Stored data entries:

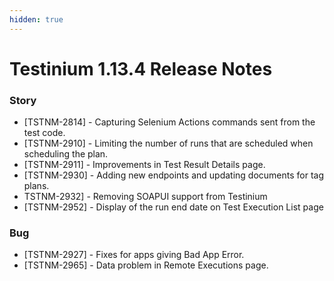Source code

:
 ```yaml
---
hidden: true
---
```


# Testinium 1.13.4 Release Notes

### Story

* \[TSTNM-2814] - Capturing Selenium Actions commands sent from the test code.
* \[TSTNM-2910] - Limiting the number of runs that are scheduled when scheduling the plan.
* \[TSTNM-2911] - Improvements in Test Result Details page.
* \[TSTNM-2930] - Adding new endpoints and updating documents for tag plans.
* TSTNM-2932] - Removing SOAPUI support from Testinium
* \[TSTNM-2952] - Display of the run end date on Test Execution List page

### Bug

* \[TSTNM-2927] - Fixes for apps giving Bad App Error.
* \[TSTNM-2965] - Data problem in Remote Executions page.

» **Task brief**
Once a line of the records is found to contain "from", copy it out.

» **Solution to this task**
* \[TSTNM-2814] - Capturing Selenium Actions commands sent from the test code.
* TSTNM-2932] - Removing SOAPUI support from Testinium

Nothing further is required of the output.